TV over toilets

Televisions don’t need sewers

Preeti Aroon, over at FP Passport, asks why the slum-dwellers of Dharavi prefer TVs to toilets.

I’ve visited Mumbai many times myself, and I’ve always wondered about the TV antennas poking through thatched-roofed shacks. How can “these people” buy TVs when their kids are malnourished and wading through sewage-infested water?

I suppose it’s a matter of priorities. If you are accustomed to eating light meals and not having a toilet, you just might prefer a TV over heartier food and latrines. TV provides an escape from misery.[FP Passport]

If at all it’s a matter of priorities, Preeti needs to ask why they are so. “Never had a toilet, so don’t need one now” is not good enough an explanation.

Toilets are not very useful—especially in urban settings—unless there is a good system of sanitation. You can build a toilet, but you cant just buy sanitation. Similarly, running water is not something you can buy from a shop even if you had money (as many people in Dharavi do, that’s why they can afford to buy TV sets). So the residents of Dharavi are not seeking any more escape than their well-heeled counterparts in parts of the city that do have good toilets and running water. No, the residents of Dharavi chose to buy TV sets because the government has failed to provide them with sanitation and water supply.

When states fail to provide public goods, people try to provide them privately. That’s why you have captive power plants, Aquaguards (as Atanu Dey reminded me recently) and private security guards. That’s inefficient but oftentimes the only option. But sometimes—like in the case of sanitation and running water supply—you don’t have this option. So you just live with the fact that you can’t. And watch TV—where a shrill reporter is reporting the latest outrage (how could the authorities at Tirupati have allowed the Bachchan family as many as 20 minutes in the temple!)—because you can.

10 thoughts on “TV over toilets”

  1. That’s a great point, Nitin — but there has to be something else there too.

    Let me give an example. My parents moved to a small town in Vidarbha when I was sixteen — they still live there — and I spent two years there. Now the good thing about Yavatmal was that most people there lived in, what one would call, houses, as opposed to box-like apartments. Therefore drainage — built by the state — was not a problem; septic tanks were supposed to fulfill the function.

    And yet, there were a couple of houses — I will admit that the families were poorer — where there were no toilets and the everyone performed their, err, ablutions, outside, in the woods (we lived near the outskirts of town — which could be another factor). Ok — let me correct myself: the houses had bathrooms but no toilets. That always seemed strange to me — why no toilets? Would adding a septic tank increase the cost of building a house that much? I have no idea — and of course, I never asked. And yes, they had TV.

  2. “When state fails to provide public goods,people try to provide them privately”
    When state fails to provide employment,people move to metro cities to escape from the misery. And you have Asia’s largest slum (Link)

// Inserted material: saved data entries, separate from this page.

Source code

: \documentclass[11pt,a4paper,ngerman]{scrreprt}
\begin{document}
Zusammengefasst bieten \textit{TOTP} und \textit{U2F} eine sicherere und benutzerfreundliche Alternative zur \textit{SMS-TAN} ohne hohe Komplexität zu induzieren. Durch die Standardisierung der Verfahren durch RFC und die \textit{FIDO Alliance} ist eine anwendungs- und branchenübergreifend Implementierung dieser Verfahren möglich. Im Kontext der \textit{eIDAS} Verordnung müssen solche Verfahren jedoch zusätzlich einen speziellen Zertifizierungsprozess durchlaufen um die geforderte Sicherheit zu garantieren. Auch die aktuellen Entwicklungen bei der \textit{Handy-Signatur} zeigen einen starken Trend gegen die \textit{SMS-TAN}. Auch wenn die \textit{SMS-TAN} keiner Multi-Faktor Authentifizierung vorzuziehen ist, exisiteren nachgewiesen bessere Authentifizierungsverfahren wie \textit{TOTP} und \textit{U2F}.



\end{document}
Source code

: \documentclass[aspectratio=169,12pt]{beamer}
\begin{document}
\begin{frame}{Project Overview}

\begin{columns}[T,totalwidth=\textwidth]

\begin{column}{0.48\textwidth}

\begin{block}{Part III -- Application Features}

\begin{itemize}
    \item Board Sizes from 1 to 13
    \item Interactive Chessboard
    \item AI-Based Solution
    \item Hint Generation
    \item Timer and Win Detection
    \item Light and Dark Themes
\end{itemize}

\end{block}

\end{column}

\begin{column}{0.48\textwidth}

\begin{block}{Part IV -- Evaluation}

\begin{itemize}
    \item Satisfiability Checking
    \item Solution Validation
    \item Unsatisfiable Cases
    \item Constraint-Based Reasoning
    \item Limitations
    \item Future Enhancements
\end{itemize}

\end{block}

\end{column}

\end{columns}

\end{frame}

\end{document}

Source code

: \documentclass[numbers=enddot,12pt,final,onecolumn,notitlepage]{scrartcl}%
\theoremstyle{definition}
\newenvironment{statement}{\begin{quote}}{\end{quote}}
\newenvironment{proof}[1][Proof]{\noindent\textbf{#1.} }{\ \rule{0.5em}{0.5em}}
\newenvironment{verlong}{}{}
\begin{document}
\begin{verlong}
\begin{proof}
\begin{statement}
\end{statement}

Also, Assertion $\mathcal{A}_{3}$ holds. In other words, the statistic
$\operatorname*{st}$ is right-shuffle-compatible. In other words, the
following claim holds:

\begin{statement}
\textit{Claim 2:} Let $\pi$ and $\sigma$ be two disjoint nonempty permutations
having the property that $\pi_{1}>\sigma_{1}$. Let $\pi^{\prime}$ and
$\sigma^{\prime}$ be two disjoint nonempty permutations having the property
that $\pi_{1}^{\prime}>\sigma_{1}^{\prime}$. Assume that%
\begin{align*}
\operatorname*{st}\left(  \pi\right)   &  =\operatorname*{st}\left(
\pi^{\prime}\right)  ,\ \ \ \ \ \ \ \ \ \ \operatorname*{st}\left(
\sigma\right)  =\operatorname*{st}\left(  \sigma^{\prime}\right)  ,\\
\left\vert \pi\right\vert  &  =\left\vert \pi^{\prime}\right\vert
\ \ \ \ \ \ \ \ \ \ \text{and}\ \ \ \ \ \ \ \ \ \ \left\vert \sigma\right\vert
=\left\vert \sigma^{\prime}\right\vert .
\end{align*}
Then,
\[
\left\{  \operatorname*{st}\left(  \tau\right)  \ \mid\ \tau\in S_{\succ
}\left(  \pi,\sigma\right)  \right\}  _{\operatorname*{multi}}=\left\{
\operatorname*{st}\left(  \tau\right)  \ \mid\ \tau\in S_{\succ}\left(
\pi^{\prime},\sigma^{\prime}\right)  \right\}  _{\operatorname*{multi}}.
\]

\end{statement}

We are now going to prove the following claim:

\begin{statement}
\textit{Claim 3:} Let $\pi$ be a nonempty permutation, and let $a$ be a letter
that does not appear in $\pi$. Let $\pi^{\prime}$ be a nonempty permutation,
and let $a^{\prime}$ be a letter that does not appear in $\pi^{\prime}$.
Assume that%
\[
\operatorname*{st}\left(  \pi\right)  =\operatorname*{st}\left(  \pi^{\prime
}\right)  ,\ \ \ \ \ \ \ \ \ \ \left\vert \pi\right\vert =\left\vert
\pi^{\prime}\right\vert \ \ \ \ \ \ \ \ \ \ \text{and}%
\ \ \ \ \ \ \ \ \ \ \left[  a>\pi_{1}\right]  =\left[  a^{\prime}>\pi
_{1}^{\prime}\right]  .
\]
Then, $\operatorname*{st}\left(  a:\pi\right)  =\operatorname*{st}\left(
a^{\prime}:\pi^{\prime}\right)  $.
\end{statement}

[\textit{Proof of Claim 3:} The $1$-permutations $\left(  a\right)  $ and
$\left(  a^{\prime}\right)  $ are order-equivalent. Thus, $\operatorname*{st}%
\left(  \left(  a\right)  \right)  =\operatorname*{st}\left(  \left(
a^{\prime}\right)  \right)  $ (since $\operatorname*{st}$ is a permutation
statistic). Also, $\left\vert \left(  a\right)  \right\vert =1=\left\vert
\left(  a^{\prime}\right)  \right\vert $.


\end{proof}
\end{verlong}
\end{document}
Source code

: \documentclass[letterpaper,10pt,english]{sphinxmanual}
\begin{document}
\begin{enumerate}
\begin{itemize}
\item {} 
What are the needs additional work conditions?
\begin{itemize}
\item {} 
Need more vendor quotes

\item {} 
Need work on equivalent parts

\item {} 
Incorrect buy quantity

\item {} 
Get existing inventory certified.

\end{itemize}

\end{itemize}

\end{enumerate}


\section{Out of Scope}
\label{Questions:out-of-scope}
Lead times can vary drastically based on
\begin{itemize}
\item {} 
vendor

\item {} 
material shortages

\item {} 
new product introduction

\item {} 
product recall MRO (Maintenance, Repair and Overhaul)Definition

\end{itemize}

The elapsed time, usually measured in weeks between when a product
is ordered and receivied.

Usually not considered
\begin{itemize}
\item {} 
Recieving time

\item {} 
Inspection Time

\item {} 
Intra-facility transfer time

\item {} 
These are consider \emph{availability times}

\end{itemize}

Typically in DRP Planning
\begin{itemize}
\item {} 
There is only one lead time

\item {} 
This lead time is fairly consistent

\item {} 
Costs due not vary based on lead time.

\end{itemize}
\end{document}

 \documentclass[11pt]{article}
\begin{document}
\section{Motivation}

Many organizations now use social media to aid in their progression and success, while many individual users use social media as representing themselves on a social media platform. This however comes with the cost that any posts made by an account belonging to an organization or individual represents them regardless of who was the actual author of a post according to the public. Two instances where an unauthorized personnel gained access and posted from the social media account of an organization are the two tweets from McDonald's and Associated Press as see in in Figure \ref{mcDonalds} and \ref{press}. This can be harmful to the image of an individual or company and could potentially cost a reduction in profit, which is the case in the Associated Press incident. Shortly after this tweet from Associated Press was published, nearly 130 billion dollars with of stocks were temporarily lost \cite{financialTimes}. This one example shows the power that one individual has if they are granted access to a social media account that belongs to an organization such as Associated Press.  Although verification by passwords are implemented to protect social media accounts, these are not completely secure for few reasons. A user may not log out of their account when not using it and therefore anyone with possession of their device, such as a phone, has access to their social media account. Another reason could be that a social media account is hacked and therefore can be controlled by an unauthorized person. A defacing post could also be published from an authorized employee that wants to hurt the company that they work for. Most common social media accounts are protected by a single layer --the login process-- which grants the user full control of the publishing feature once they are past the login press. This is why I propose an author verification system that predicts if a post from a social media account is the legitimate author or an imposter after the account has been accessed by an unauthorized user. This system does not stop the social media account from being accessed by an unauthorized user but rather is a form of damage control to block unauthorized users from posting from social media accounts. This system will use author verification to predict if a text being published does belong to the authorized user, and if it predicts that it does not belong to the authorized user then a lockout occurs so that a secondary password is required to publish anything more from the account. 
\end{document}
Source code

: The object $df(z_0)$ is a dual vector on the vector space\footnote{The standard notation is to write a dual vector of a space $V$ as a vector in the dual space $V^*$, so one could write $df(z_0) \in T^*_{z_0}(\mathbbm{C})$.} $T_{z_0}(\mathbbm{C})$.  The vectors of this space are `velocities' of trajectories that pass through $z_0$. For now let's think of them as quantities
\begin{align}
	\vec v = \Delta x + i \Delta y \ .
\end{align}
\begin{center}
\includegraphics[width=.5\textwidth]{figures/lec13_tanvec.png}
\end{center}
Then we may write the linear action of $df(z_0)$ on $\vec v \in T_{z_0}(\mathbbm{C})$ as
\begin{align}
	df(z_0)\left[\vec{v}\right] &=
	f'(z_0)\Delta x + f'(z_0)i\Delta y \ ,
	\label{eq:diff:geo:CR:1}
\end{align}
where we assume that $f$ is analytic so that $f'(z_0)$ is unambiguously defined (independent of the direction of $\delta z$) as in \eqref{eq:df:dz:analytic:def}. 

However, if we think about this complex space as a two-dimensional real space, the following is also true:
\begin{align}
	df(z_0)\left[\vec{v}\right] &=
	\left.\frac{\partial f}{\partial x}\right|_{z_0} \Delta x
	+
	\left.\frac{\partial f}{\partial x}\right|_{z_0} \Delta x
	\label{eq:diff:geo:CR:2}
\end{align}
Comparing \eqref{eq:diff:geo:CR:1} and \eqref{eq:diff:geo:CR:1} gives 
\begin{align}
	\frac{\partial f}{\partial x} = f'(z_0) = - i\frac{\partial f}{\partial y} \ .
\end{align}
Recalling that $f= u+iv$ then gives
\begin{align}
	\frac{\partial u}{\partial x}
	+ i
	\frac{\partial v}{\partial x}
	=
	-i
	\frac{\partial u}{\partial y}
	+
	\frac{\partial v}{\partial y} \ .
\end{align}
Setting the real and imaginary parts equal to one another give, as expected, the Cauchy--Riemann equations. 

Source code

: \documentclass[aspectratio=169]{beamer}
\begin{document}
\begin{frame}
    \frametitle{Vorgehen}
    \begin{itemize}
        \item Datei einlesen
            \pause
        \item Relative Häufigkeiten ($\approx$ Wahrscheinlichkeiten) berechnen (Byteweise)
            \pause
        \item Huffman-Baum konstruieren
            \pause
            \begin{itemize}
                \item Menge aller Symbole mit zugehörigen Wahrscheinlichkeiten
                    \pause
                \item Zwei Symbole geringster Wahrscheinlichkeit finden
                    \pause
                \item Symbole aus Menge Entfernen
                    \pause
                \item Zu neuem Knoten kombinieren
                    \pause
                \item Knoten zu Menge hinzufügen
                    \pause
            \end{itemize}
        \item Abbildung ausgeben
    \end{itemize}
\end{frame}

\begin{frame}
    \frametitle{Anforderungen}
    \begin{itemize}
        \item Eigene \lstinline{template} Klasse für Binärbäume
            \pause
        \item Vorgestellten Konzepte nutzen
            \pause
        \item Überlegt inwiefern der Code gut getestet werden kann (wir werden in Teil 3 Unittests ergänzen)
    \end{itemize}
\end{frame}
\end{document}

  3. “I suppose it is a matter of priorities.If you are accustomed to eating light meals and not having toilet,you just might prefer a TV over a toilet”
    It is a matter of priorities alright.People,especially poor people,need incentives to build toilets.In developed countries,where state can provide water and people can afford to build toilets,they need incentives to build water efficient toilets (Link)

  4. “Would adding a septic tank increase the cost of building a house that much?”

    Shreeharsh, I think so (it also needs land that someone living in a hut may not have). Also there is no one marketing it and providing low interest loans to build one.

    I guess we need captive septic system that doesn’t cost as much. I am sure it’ll help if it comes attached with a TV and a cable. πŸ™‚

  5. Con Man,

    You seem to be close to the point without being there: the state need not provide employment, but needs to create the conditions for gainful employment to prevent the migration to cities.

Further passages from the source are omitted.